Boy? I'm pretty sure the Major has quite a bit of experience over you. Fill out your profile and show your colors, then maybe people will take you seriously.. Until then shut up and know your place.


----------



## Tomas-K (30 Jul 2004)

SFontaine said:
			
		

> Boy? I'm pretty sure the Major has quite a bit of experience over you. Fill out your profile and show your colors, then maybe people will take you seriously.. Until then shut up and know your place.



I don't need to 'fill out my profile' to make a post.  You need to know YOUR place grunt.  I don't need any grunt to 'accept' me! 

*chuckle

My 'experience' has also included making myself useful and contributing to GDP and to society in general, unlike grunts such as S-Baker and other similar individuals.

Now I will ask once again, was I talking to you?

Tomas-K


----------



## muskrat89 (30 Jul 2004)

Tomas - since you're so much smarter than everyone else, figure out how to check your PMs.

Start playing nice or you will be gone.


----------



## winchable (31 Jul 2004)

I think he's actually trying to talk tough Online.
Wait wait..I know what to do.

"Ju must have been talkin' to me...bunk"


----------



## Tomas-K (31 Jul 2004)

muskrat89 said:
			
		

> Tomas - since you're so much smarter than everyone else, figure out how to check your PMs.
> 
> Start playing nice or you will be gone.



Well clearly I'm smarter than you at the very least.

Ok ok fine,  I'll admit, I am smarter than most if not all of you!


Tomas-K


----------



## Tomas-K (31 Jul 2004)

Che said:
			
		

> I think he's actually trying to talk tough Online.
> Wait wait..I know what to do.
> 
> "Ju must have been talkin' to me...bunk"

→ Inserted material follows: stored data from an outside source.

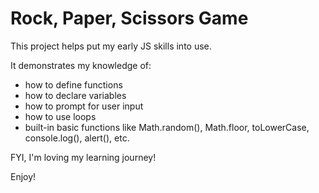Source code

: # Rock, Paper, Scissors Game

This project helps put my early JS skills into use.

It demonstrates my knowledge of:
- how to define functions
- how to declare variables
- how to prompt for user input
- how to use loops
- built-in basic functions like Math.random(), Math.floor, toLowerCase,
console.log(), alert(), etc.

FYI, I'm loving my learning journey!

Enjoy!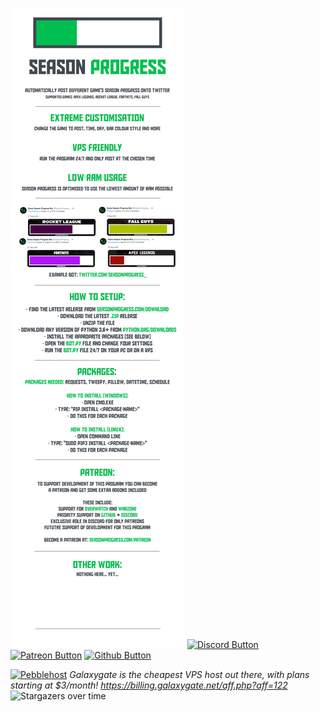 ![README](/Assets/banner.png)
[![Discord Button](https://keig.tk/3zh5e6.png)](https://discord.com/invite/ssbffGjxyW) [![Patreon Button](https://keig.tk/0gb6p8.png)](https://patreon.com/thomaskeig_) [![Github Button](https://keig.tk/xipu7j.png)](https://github.com/thomaskeig)

[![Pebblehost](https://pebblehost.com/src/img/branding/banner1.gif)](https://billing.pebblehost.com/aff.php?aff=1195)
*Galaxygate is the cheapest VPS host out there, with plans starting at $3/month! https://billing.galaxygate.net/aff.php?aff=122*
![Stargazers over time](https://starchart.cc/thomaskeig/SeasonProgress.svg)

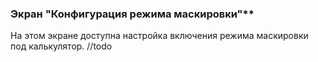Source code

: ### Экран "Конфигурация режима маскировки"**

На этом экране доступна настройка включения режима маскировки под калькулятор. //todo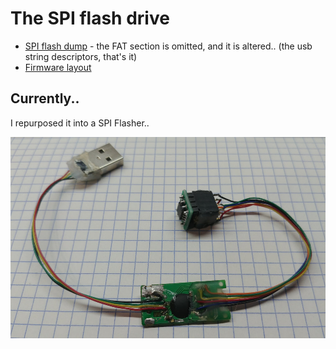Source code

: # The SPI flash drive

- [SPI flash dump](uf_header.lhex) - the FAT section is omitted, and it is altered.. (the usb string descriptors, that's it)
- [Firmware layout](fwlay.md)

## Currently..

I repurposed it into a SPI Flasher..

![AX225spi](ax225-spi.jpg)
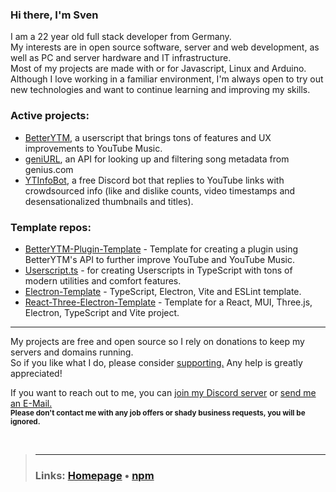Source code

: ### Hi there, I'm Sven
I am a 22 year old full stack developer from Germany.  
My interests are in open source software, server and web development, as well as PC and server hardware and IT infrastructure.  
Most of my projects are made with or for Javascript, Linux and Arduino.  
Although I love working in a familiar environment, I'm always open to try out new technologies and want to continue learning and improving my skills.  
  
### Active projects:
- [BetterYTM](https://github.com/Sv443/BetterYTM), a userscript that brings tons of features and UX improvements to YouTube Music.
- [geniURL](https://github.com/Sv443/geniURL), an API for looking up and filtering song metadata from genius.com
- [YTInfoBot](https://github.com/Sv443/YTInfoBot), a free Discord bot that replies to YouTube links with crowdsourced info (like and dislike counts, video timestamps and desensationalized thumbnails and titles). 

### Template repos:
- [BetterYTM-Plugin-Template](https://github.com/Sv443/BetterYTM-Plugin-Template) - Template for creating a plugin using BetterYTM's API to further improve YouTube and YouTube Music.
- [Userscript.ts](https://github.com/Sv443/Userscript.ts) - for creating Userscripts in TypeScript with tons of modern utilities and comfort features.
- [Electron-Template](https://github.com/Sv443/Electron-Template) - TypeScript, Electron, Vite and ESLint template.
- [React-Three-Electron-Template](https://github.com/Sv443/React-Three-Electron-Template) - Template for a React, MUI, Three.js, Electron, TypeScript and Vite project.

---

My projects are free and open source so I rely on donations to keep my servers and domains running.  
So if you like what I do, please consider [supporting.](https://github.com/sponsors/Sv443) Any help is greatly appreciated!
  
<!-- TODO: add this workflow https://github.com/JamesIves/github-sponsors-readme-action -->
<!-- Massive thanks to my sponsors ❤  

<a href="https://github.com/CrazyMarvin" title="CrazyMarvin"><img src="https://github.com/CrazyMarvin.png" width="50" height="50" /></a>

--->

If you want to reach out to me, you can [join my Discord server](https://dc.sv443.net/) or [send me an E-Mail.](mailto:%63%6F%6E%74%61%63%74%40%73%76%34%34%33%2E%6E%65%74)  
<sub><b>Please don't contact me with any job offers or shady business requests, you will be ignored.</b></sub>

<br>

> ---
> ### Links: [Homepage](https://sv443.net/) &bull; [npm](https://www.npmjs.com/~sv443)

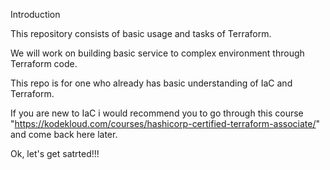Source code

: Introduction

This repository consists of basic usage and tasks of Terraform.

We will work on building basic service to complex environment through Terraform code.

This repo is for one who already has basic understanding of IaC and Terraform.

If you are new to IaC i would recommend you to go through this course "https://kodekloud.com/courses/hashicorp-certified-terraform-associate/" and come back here later.

Ok, let's get satrted!!!
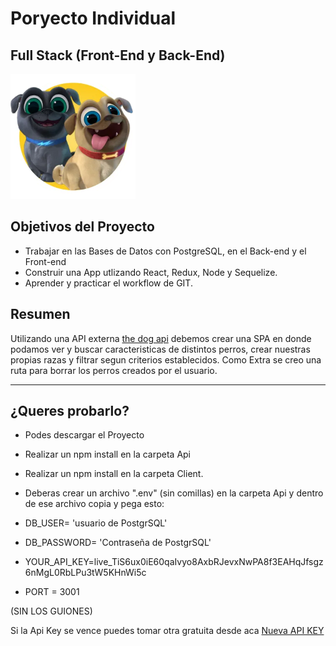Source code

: 
# Poryecto Individual 
## Full Stack (Front-End y Back-End)

<p align="left">
  <img height="200" src="./dog.png" />
</p>

## Objetivos del Proyecto

- Trabajar en las Bases de Datos con PostgreSQL, en el Back-end y el Front-end 
- Construir una App utlizando React, Redux, Node y Sequelize.
- Aprender y practicar el workflow de GIT.

## Resumen
Utilizando una API externa [the dog api](https://thedogapi.com/) debemos crear una SPA en donde podamos ver y buscar caracteristicas de distintos perros, crear nuestras propias razas y filtrar segun criterios establecidos.
Como Extra se creo una ruta para borrar los perros creados por el usuario.

------------------------------------------------------------------------------------------------------------------------------------------------------------------------
## ¿Queres probarlo?

- Podes descargar el Proyecto
- Realizar un npm install en la carpeta Api 
- Realizar un npm install en la carpeta Client. 
- Deberas crear un archivo ".env" (sin comillas) en la carpeta Api y dentro de ese archivo copia y pega esto:

- DB_USER= 'usuario de PostgrSQL'
- DB_PASSWORD= 'Contraseña de PostgrSQL'
- YOUR_API_KEY=live_TiS6ux0iE60qaIvyo8AxbRJevxNwPA8f3EAHqJfsgz6nMgL0RbLPu3tW5KHnWi5c
- PORT = 3001

(SIN LOS GUIONES)

Si la Api Key se vence puedes tomar otra gratuita desde aca <a href='https://thedogapi.com/#pricing'>Nueva API KEY</a>
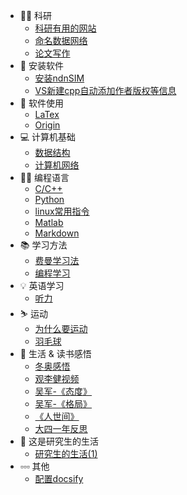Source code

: <!-- docs/_sidebar.md -->
- 👨‍🎓  科研
    - [科研有用的网站](科研/科研有用的网站)
    - [命名数据网络](科研/命名数据网络)
    - [论文写作](科研/论文写作)
- 📁 安装软件
    - [安装ndnSIM](安装软件/)
    - [VS新建cpp自动添加作者版权等信息](安装软件/VS新建cpp自动添加作者版权等信息)
- 💾 软件使用
    - [LaTex](软件使用/LaTex)
    - [Origin](软件使用/Origin)
- 💻 计算机基础
    - [数据结构](计算机基础/数据结构)
    - [计算机网络](计算机基础/计算机网络)
- 👨‍💻 编程语言
    - [C/C++](编程/C++)
    - [Python](编程/Python)
    - [linux常用指令](编程/Ubuntu常用指令)
    - [Matlab](编程/Matlab)
    - [Markdown](编程/Markdown.md)
- 📚 学习方法
    - [费曼学习法](学习方法/费曼学习法)
    - [编程学习](学习方法/学习编程感悟)
- 💡 英语学习
    - [听力](英语学习/听力)
- ⛷️ 运动
    - [为什么要运动](运动/为什么要运动)
    - [羽毛球](运动/羽毛球)
- 📖 生活 & 读书感悟
    - [冬奥感悟](生活读书感悟/冬奥感悟)
    - [观李健视频](生活读书感悟/李健)
    - [吴军-《态度》](生活读书感悟/吴军-态度)
    - [吴军-《格局》](生活读书感悟/吴军-格局)
    - [《人世间》](生活读书感悟/人世间)
    - [大四一年反思](生活读书感悟/大四反思)
- 💭 这是研究生的生活
    - [研究生的生活(1)](这是研究生的生活/研究生的生活(1))
- ▫️▫️▫️ 其他
    - [配置docsify](其他/配置docsify)
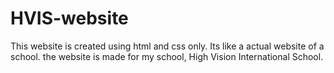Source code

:# HVIS-website
This website is created using html and css only. Its like a actual website of a school. the website is made for my school, High Vision International School. 
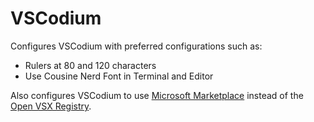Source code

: # VSCodium

Configures VSCodium with preferred configurations such as:

* Rulers at 80 and 120 characters
* Use Cousine Nerd Font in Terminal and Editor

Also configures VSCodium to use [Microsoft Marketplace] instead of the
[Open VSX Registry].

[Microsoft Marketplace]: https://github.com/VSCodium/vscodium/blob/master/DOCS.md#extensions--marketplace
[Open VSX Registry]: https://open-vsx.org/
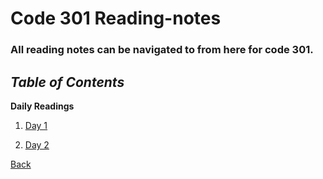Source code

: # Code 301 Reading-notes

### All reading notes can be navigated to from here for code 301.

## ***Table of Contents***

**Daily Readings**

1. <a href="https://github.com/scottie-l/reading-notes/blob/main/reading-notes-301/class-01.md">Day 1</a>

2. <a href="https://github.com/scottie-l/reading-notes/blob/main/reading-notes-301/class-02.md">Day 2</a>

<!-- 3. <a href="https://github.com/scottie-l/reading-notes/blob/main/reading-notes-301/class-03.md">Day 3</a> -->

<!-- 4. <a href="https://github.com/scottie-l/reading-notes/blob/main/reading-notes-301/class-04.md">Day 4</a> -->

<a href = "https://github.com/scottie-l/reading-notes">Back</a>
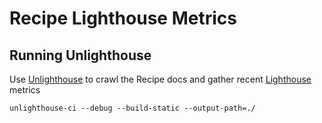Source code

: # Recipe Lighthouse Metrics

## Running Unlighthouse

Use [Unlighthouse](https://unlighthouse.dev/) to crawl the Recipe docs and gather recent [Lighthouse](https://github.com/GoogleChrome/lighthouse) metrics

`unlighthouse-ci --debug --build-static --output-path=./`
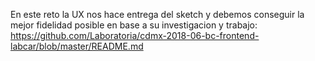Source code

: En este reto la UX nos hace entrega del sketch y debemos conseguir la mejor fidelidad posible en base a su investigacion y trabajo:
https://github.com/Laboratoria/cdmx-2018-06-bc-frontend-labcar/blob/master/README.md

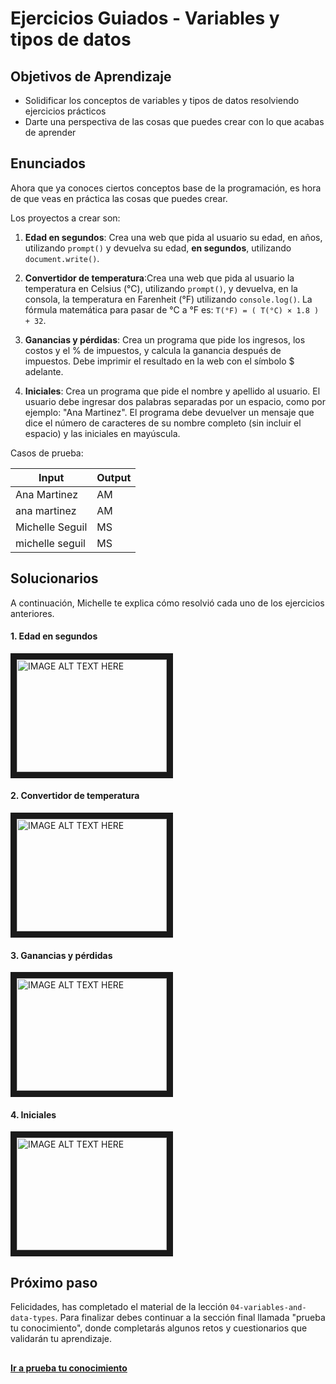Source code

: # Ejercicios Guiados - Variables y tipos de datos
## Objetivos de Aprendizaje
- Solidificar los conceptos de variables y tipos de datos resolviendo ejercicios prácticos
- Darte una perspectiva de las cosas que puedes crear con lo que acabas de aprender

## Enunciados
Ahora que ya conoces ciertos conceptos base de la programación, es hora de que veas en práctica las cosas que puedes crear.

Los proyectos a crear son:

1. **Edad en segundos**: Crea una web que pida al usuario su edad, en años, utilizando `prompt()` y devuelva su edad, **en segundos**, utilizando `document.write()`.

2. **Convertidor de temperatura**:Crea una web que pida al usuario la temperatura en Celsius (°C), utilizando `prompt()`, y devuelva, en la consola, la temperatura en Farenheit (°F) utilizando `console.log()`. La fórmula matemática para pasar de °C a °F es: `T(°F) = ( T(°C) × 1.8 ) + 32`.

3. **Ganancias y pérdidas**: Crea un programa que pide los ingresos, los costos y el % de impuestos, y calcula la ganancia después de impuestos. Debe imprimir el resultado en la web con el símbolo $ adelante.

4. **Iniciales**: Crea un programa que pide el nombre y apellido al usuario. El usuario debe ingresar dos palabras separadas por un espacio, como por ejemplo: "Ana Martinez". El programa debe devuelver un mensaje que dice el número de caracteres de su nombre completo (sin incluir el espacio) y las iniciales en mayúscula.

Casos de prueba:

| Input | Output
| ------------ | -----
| Ana Martinez | AM
| ana martinez | AM
| Michelle Seguil  | MS
| michelle seguil  | MS

## Solucionarios
A continuación, Michelle te explica cómo resolvió cada uno de los ejercicios anteriores.  

#### 1. Edad en segundos
<a href="https://www.youtube.com/watch?v=TePHiOKb72k&feature=youtu.be"><img src = "https://www.youtube.com/watch?v=TePHiOKb72k&feature=youtu.be" alt="IMAGE ALT TEXT HERE" width="240" height="180" border="10" /> </a>

#### 2. Convertidor de temperatura
<a href="https://www.youtube.com/watch?v=TePHiOKb72k&feature=youtu.be"><img src = "https://www.youtube.com/watch?v=TePHiOKb72k&feature=youtu.be" alt="IMAGE ALT TEXT HERE" width="240" height="180" border="10" /> </a>

#### 3. Ganancias y pérdidas
<a href="https://www.youtube.com/watch?v=TePHiOKb72k&feature=youtu.be"><img src = "https://www.youtube.com/watch?v=TePHiOKb72k&feature=youtu.be" alt="IMAGE ALT TEXT HERE" width="240" height="180" border="10" /> </a>

#### 4. Iniciales
<a href="https://www.youtube.com/watch?v=TePHiOKb72k&feature=youtu.be"><img src = "https://www.youtube.com/watch?v=TePHiOKb72k&feature=youtu.be" alt="IMAGE ALT TEXT HERE" width="240" height="180" border="10" /> </a>

## Próximo paso
Felicidades, has completado el material de la lección `04-variables-and-data-types`. Para finalizar debes continuar a la sección final llamada "prueba tu conocimiento", donde completarás algunos retos y cuestionarios que validarán tu aprendizaje.

##
**[Ir a prueba tu conocimiento](06-prueba-tu-conocimiento-variables-y-tipos-de-datos.md)**
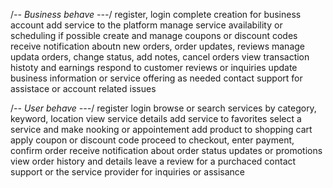 /_-- Business behave ---_/
register, login
complete creation for business account
add service to the platform
manage service availability or scheduling if possible
create and manage coupons or discount codes
receive notification aboutn new orders, order updates, reviews
manage updata orders, change status, add notes, cancel orders
view transaction histoty and earnings
respond to customer reviews or inquiries
update business information or service offering as needed
contact support for assistace or account related issues

/_-- User behave ---_/
register login
browse or search services by category, keyword, location
view service details
add service to favorites
select a service and make nooking or appointement
add product to shopping cart
apply coupon or discount code
proceed to checkout, enter payment, confirm order
receive notification about order status updates or promotions
view order history and details
leave a review for a purchaced
contact support or the service provider for inquiries or assisance
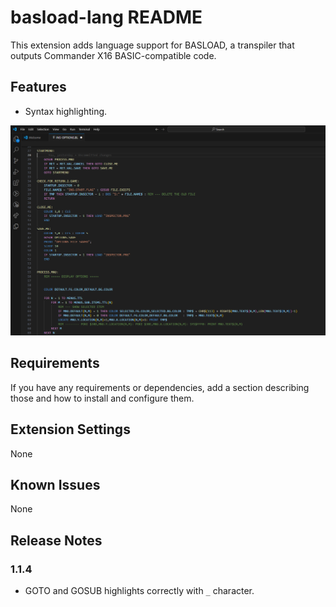 # basload-lang README

This extension adds language support for BASLOAD, a transpiler that outputs Commander X16 BASIC-compatible code.

## Features

- Syntax highlighting.

![demo](./images/demo.png)

## Requirements

If you have any requirements or dependencies, add a section describing those and how to install and configure them.

## Extension Settings

None

## Known Issues

None

## Release Notes

### 1.1.4

- GOTO and GOSUB highlights correctly with `_` character.
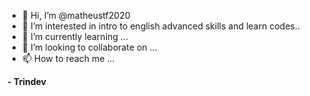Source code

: - 👋 Hi, I’m @matheustf2020
- 👀 I’m interested in intro to english advanced skills and learn codes..
- 🌱 I’m currently learning ...
- 💞️ I’m looking to collaborate on ...
- 📫 How to reach me ...

<!---
matheustf2020/matheustf2020 is a ✨ special ✨ repository because its `README.md` (this file) appears on your GitHub profile.
You can click the Preview link to take a look at your changes.
--->

<b>- Trindev</b>
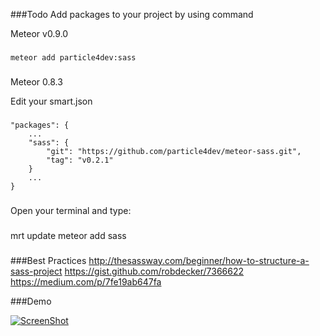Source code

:###Todo
Add packages to your project by using command

Meteor v0.9.0
###
    meteor add particle4dev:sass
###
Meteor 0.8.3

Edit your smart.json
###
    "packages": {
        ...
        "sass": {
            "git": "https://github.com/particle4dev/meteor-sass.git",
            "tag": "v0.2.1"
        }
        ...
    }
###
Open your terminal and type:
###
mrt update
meteor add sass
###

###Best Practices
    http://thesassway.com/beginner/how-to-structure-a-sass-project
    https://gist.github.com/robdecker/7366622
    https://medium.com/p/7fe19ab647fa

###Demo

[![ScreenShot](https://i1.ytimg.com/vi/5nFp7suxvac/hqdefault.jpg)](http://youtu.be/5nFp7suxvac)
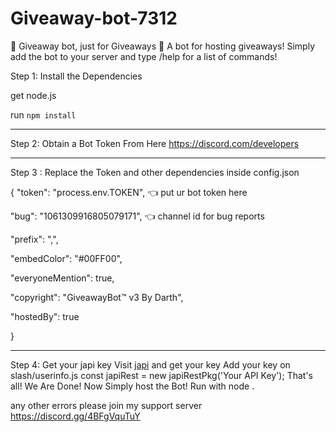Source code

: # Giveaway-bot-7312
🎉 Giveaway bot, just for Giveaways 🎉  A bot for hosting giveaways!  Simply add the bot to your server and  type /help for a list of commands!








Step 1: Install the Dependencies

get node.js

run ``npm install``

___________________________________

Step 2: Obtain a Bot Token From Here
https://discord.com/developers

___________________________________

Step 3 : Replace the Token and other dependencies inside config.json

{
  "token": "process.env.TOKEN", 👈 put ur bot token here 

  "bug": "1061309916805079171", 👈 channel id for bug reports

  "prefix": ",", 

  "embedColor": "#00FF00",

  "everyoneMention": true, 

  "copyright": "GiveawayBot™ v3 By Darth",

  "hostedBy": true 

}

___________________________________

Step 4: Get your japi key
Visit [japi](https://key.japi.rest/) and get your key
Add your key on slash/userinfo.js
const japiRest = new japiRestPkg('Your API Key');
That's all! We Are Done! Now Simply host the Bot!
Run with node .

any other errors please join my support server
https://discord.gg/4BFgVquTuY
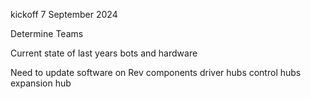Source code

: kickoff 7 September 2024

Determine Teams

Current state of last years bots and hardware

Need to update software on Rev components
	driver hubs
	control hubs
	expansion hub
	
		


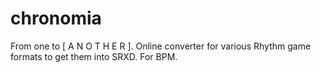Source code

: # chronomia
From one to [ A N O T H E R ]. Online converter for various Rhythm game formats to get them into SRXD. For BPM.
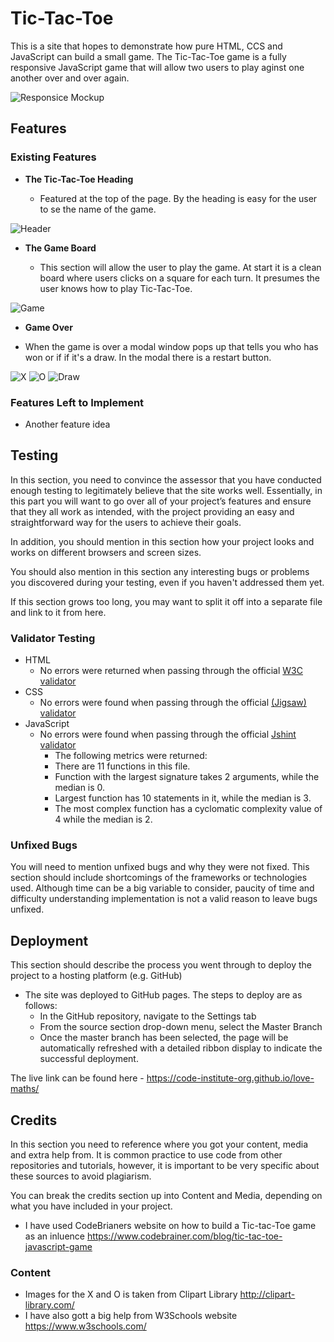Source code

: # Tic-Tac-Toe

This is a site that hopes to demonstrate how pure HTML, CCS and JavaScript can build a small game. The Tic-Tac-Toe game is a fully responsive JavaScript game that will allow two users to play aginst one another over and over again. 

![Responsice Mockup](media/love_maths_mockup.png)

## Features 

### Existing Features

- __The Tic-Tac-Toe Heading__

  - Featured at the top of the page. By the heading is easy for the user to se the name of the game.

![Header](assets/images/header.png)

- __The Game Board__

  - This section will allow the user to play the game. At start it is a clean board where users clicks on a square for each turn. It presumes the user knows how to play Tic-Tac-Toe. 
  
![Game](assets/images/board.png)

- __Game Over__

- When the game is over a modal window pops up that tells you who has won or if if it's a draw. In the modal there is a restart button.

![X](assets/images/board.png)
![O](assets/images/board.png)
![Draw](assets/images/board.png)

### Features Left to Implement

- Another feature idea

## Testing 

In this section, you need to convince the assessor that you have conducted enough testing to legitimately believe that the site works well. Essentially, in this part you will want to go over all of your project’s features and ensure that they all work as intended, with the project providing an easy and straightforward way for the users to achieve their goals.

In addition, you should mention in this section how your project looks and works on different browsers and screen sizes.

You should also mention in this section any interesting bugs or problems you discovered during your testing, even if you haven't addressed them yet.

If this section grows too long, you may want to split it off into a separate file and link to it from here.


### Validator Testing 

- HTML
    - No errors were returned when passing through the official [W3C validator](https://validator.w3.org/nu/?doc=https%3A%2F%2Fcode-institute-org.github.io%2Flove-maths%2F)
- CSS
    - No errors were found when passing through the official [(Jigsaw) validator](https://jigsaw.w3.org/css-validator/validator?uri=https%3A%2F%2Fvalidator.w3.org%2Fnu%2F%3Fdoc%3Dhttps%253A%252F%252Fcode-institute-org.github.io%252Flove-maths%252F&profile=css3svg&usermedium=all&warning=1&vextwarning=&lang=en)
- JavaScript
    - No errors were found when passing through the official [Jshint validator](https://jshint.com/)
      - The following metrics were returned: 
      - There are 11 functions in this file.
      - Function with the largest signature takes 2 arguments, while the median is 0.
      - Largest function has 10 statements in it, while the median is 3.
      - The most complex function has a cyclomatic complexity value of 4 while the median is 2.

### Unfixed Bugs

You will need to mention unfixed bugs and why they were not fixed. This section should include shortcomings of the frameworks or technologies used. Although time can be a big variable to consider, paucity of time and difficulty understanding implementation is not a valid reason to leave bugs unfixed. 

## Deployment

This section should describe the process you went through to deploy the project to a hosting platform (e.g. GitHub) 

- The site was deployed to GitHub pages. The steps to deploy are as follows: 
  - In the GitHub repository, navigate to the Settings tab 
  - From the source section drop-down menu, select the Master Branch
  - Once the master branch has been selected, the page will be automatically refreshed with a detailed ribbon display to indicate the successful deployment. 

The live link can be found here - https://code-institute-org.github.io/love-maths/


## Credits 

In this section you need to reference where you got your content, media and extra help from. It is common practice to use code from other repositories and tutorials, however, it is important to be very specific about these sources to avoid plagiarism. 

You can break the credits section up into Content and Media, depending on what you have included in your project. 

- I have used CodeBrianers website on how to build a Tic-tac-Toe game as an inluence https://www.codebrainer.com/blog/tic-tac-toe-javascript-game

### Content 

- Images for the X and O is taken from Clipart Library http://clipart-library.com/
- I have also gott a big help from W3Schools website https://www.w3schools.com/
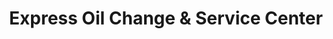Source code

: ---
title: "Express Oil Change & Service Center"
url: /pace/express-oil-change-und-service-center/
shop: Autowerkstatt
---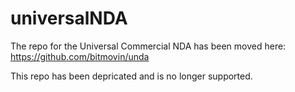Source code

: # universalNDA
The repo for the Universal Commercial NDA has been moved here: https://github.com/bitmovin/unda

This repo has been depricated and is no longer supported.
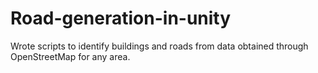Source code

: # Road-generation-in-unity
Wrote scripts to identify buildings and roads from data obtained through OpenStreetMap for any area.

Drugs are bad for you.  They can also get you kicked out of the army, so my advice to you is to stop taking them!


----------



## winchable (31 Jul 2004)

If I could for a moment, attempt to gaze into your awe-inspiring intelligence, ask you a question.

Why are you here?


----------



## Tomas-K (31 Jul 2004)

Che said:
			
		

> If I could for a moment, attempt to gaze into your awe-inspiring intelligence, ask you a question.
> 
> Why are you here?



After a year and a half of patiently reading the posts on the board and enjoying the board in general, whilst all the time sifting through SBaker-boy's drivelling and childish nonsense, I finally gave in and registered so that I could tell him he is a windbag.

It is my considered opinion that most of his posts are intended to stir things up.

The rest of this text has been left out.